# Activity
Only the lines below from the one containing "- 6 - parametryzacja, program" through the one containing "want to update an exam" belong in the answer, repeated exactly and without pictures.

# Material to process
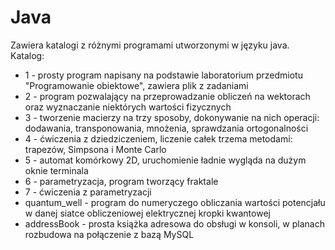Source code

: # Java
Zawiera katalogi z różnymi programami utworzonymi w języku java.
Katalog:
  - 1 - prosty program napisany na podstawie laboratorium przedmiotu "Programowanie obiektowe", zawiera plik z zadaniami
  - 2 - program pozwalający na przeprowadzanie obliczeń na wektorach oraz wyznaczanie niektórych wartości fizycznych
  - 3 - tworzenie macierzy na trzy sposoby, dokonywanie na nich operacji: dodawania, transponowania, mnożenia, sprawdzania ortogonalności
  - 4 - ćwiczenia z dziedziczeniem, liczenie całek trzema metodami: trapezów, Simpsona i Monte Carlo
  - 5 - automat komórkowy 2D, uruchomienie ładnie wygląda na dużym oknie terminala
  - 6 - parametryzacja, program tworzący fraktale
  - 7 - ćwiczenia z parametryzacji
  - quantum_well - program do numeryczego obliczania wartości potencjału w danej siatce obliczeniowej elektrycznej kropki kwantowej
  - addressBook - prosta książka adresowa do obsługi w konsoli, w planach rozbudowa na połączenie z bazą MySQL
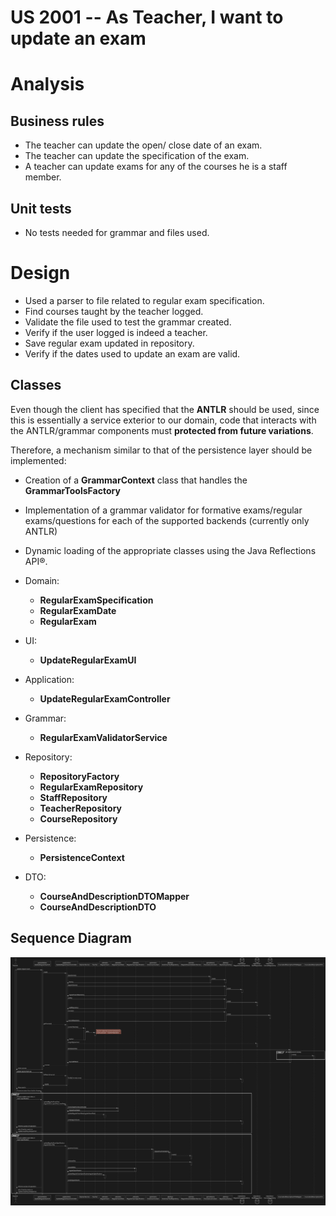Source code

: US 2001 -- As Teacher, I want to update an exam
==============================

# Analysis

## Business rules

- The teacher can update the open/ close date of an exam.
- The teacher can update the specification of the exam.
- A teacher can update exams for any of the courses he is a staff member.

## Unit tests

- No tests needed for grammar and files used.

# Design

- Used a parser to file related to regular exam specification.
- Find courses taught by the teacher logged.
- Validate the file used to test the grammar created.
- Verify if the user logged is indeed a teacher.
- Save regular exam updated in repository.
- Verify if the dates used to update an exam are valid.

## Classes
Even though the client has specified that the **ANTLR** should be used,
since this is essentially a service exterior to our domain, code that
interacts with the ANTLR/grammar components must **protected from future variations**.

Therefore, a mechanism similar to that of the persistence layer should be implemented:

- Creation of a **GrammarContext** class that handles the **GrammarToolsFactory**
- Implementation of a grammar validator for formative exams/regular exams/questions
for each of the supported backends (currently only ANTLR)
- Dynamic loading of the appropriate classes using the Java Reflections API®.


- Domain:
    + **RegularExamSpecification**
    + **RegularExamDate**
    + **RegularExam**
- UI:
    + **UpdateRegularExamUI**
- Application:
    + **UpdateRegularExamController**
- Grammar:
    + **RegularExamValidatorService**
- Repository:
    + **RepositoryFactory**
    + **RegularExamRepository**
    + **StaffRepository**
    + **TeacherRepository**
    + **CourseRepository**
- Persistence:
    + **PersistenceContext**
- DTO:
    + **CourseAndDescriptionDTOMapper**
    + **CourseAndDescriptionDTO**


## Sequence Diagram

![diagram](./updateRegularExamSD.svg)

# Answer for this exercise
  - 6 - parametryzacja, program tworzący fraktale
  - 7 - ćwiczenia z parametryzacji
  - quantum_well - program do numeryczego obliczania wartości potencjału w danej siatce obliczeniowej elektrycznej kropki kwantowej
  - addressBook - prosta książka adresowa do obsługi w konsoli, w planach rozbudowa na połączenie z bazą MySQL
Source code

: US 2001 -- As Teacher, I want to update an exam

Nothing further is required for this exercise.